Ann Scherzinger, PhD, associate professor at the University of Colorado, School of Medicine in Denver, discussed the traditional organizational communications structure as administration on the top, followed by various departmental management heads. She noted that the problem with this model is “if a department has an initiative they want to foster, they have to go clear up the chain of command, and break down through the ranks,” making the decision process slow.
She suggested that the current trend is a more “flattened management structure, where the “organization is based on strategic initiatives and market needs.” With this model, managers in the services have authority and accountability, but decisions are made within the collaborative group and so they can adapt more quickly, according to Scherzinger. The downside of the new method is that it often requires a duplication of services, she noted.
These flattened approaches are the marketing approach of the future for organizational structures, Scherzinger said.
Typically, she said that organizations will adopt a combination of the two structures. However, Scherzinger acknowledged that certain problems still exist for the hybrid method, such as:
- Duplication of services is expensive in time, personnel and equipment
- Radiology may exist in some but not all centers and there still is a department;
- Management can be a problem because the center’s personnel really work for the department;
- Center and department goals may not always be aligned; and
- PACS expertise is easily expanded to support the center.
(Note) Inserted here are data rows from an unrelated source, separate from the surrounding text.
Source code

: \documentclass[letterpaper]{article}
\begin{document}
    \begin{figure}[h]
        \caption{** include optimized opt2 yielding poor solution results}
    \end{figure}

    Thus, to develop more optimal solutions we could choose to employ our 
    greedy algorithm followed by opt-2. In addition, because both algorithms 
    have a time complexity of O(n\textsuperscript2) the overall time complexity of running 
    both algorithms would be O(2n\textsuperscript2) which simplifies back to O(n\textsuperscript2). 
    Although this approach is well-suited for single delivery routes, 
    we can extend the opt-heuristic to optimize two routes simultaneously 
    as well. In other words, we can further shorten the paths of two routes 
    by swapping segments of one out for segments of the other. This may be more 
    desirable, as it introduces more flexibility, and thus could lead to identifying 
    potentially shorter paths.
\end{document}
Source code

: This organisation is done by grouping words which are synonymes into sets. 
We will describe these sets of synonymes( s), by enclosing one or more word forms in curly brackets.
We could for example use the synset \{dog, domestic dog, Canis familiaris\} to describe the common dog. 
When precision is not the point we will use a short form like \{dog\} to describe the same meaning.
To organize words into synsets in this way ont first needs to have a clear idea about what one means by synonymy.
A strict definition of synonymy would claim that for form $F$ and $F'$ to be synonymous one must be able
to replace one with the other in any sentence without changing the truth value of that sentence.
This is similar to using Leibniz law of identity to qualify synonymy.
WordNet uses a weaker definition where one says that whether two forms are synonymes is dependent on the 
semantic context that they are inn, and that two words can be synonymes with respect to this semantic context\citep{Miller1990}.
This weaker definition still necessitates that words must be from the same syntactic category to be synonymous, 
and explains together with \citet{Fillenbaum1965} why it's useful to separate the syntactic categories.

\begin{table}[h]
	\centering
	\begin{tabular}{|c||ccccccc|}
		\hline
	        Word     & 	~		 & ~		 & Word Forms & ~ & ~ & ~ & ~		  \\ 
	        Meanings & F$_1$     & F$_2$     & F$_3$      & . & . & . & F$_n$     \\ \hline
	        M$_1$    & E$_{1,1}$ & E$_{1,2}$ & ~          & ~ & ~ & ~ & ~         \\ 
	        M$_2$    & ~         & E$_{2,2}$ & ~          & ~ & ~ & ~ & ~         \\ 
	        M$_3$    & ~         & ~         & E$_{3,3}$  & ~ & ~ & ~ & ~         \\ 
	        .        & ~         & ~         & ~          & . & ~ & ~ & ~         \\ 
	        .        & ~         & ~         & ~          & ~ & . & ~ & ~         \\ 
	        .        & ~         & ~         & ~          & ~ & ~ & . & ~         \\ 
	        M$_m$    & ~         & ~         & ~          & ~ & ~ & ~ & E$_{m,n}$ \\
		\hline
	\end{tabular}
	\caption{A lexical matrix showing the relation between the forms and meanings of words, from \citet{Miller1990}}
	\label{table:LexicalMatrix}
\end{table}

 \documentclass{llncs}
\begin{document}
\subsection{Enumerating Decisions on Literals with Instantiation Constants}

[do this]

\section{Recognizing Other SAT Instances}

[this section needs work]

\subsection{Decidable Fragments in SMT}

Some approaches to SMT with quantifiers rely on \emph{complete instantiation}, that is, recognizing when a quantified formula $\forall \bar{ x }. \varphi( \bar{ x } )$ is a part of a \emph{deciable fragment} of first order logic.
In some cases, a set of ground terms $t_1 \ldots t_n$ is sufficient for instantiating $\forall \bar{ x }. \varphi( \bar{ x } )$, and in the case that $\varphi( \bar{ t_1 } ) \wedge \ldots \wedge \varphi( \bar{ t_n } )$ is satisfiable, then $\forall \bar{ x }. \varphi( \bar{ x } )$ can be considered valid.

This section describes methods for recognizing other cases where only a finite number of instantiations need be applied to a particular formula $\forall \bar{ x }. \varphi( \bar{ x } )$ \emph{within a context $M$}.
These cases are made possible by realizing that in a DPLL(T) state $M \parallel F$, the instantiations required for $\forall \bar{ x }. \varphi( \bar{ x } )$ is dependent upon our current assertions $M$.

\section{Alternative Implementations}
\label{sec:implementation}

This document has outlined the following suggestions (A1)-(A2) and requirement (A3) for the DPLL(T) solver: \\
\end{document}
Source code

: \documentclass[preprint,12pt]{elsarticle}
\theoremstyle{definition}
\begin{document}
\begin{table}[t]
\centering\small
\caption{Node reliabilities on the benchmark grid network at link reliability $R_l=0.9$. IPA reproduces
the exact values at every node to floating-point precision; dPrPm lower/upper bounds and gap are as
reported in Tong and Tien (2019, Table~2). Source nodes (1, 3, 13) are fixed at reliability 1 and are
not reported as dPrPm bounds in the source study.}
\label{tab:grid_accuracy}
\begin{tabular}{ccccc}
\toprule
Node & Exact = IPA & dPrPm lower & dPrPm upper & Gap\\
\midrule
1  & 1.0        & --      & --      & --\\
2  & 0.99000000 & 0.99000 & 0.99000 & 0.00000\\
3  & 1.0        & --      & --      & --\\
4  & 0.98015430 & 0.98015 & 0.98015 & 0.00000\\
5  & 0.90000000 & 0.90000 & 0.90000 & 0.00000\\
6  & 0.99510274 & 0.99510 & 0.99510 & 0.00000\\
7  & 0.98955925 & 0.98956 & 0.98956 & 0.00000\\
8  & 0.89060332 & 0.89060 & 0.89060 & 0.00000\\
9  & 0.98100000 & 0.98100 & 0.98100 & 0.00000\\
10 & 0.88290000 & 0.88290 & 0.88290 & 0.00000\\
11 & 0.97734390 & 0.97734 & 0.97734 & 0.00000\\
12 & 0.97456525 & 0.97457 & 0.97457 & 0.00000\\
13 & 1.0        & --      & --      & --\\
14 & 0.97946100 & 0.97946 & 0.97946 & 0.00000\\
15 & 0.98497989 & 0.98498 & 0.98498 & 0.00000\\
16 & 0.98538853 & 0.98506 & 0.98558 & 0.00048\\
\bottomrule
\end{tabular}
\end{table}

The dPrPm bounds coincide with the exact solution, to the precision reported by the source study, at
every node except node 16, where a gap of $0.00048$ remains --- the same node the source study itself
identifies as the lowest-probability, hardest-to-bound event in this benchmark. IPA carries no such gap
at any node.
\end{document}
She advised her audience that they should know certain aspects of their organizations. For example, the mission and strategic initiatives of the organization, which drive most of the initiatives and funding opportunities, as well as determine the necessary system statistics. She also noted that these organizations need to be aware of the accrediting bodies, like the Joint Commission (JC) and its information management standards.
Scherzinger noted that change requests occur most often when there is a new software upgrade, either because a vendor dictates the change or it is the result of a long-awaited enhancement; a new organization initiative, which is either a response to a strategic initiative or a response to an enterprise system change; and Q1 analysis dictated a change.
In order to initiate a change request and propose a project plan, the initiator needs to clearly indicate the current problem, along with the need for change. With that proposal, the users affected and overall costs (hardware and software, IT services, personnel, training requirements) need to be clearly defined, according to Scherzinger. She also said that the plan must have a specific time line, accompanied by potential business risks and outcome measures.
If a change request is clearly defined by the preceding factors, Scherzinger said that projects are less likely to go wrong because the scope is defined, the accountability should be clear, the magnitude of the task is properly evaluated and the users feel like participants in the change process.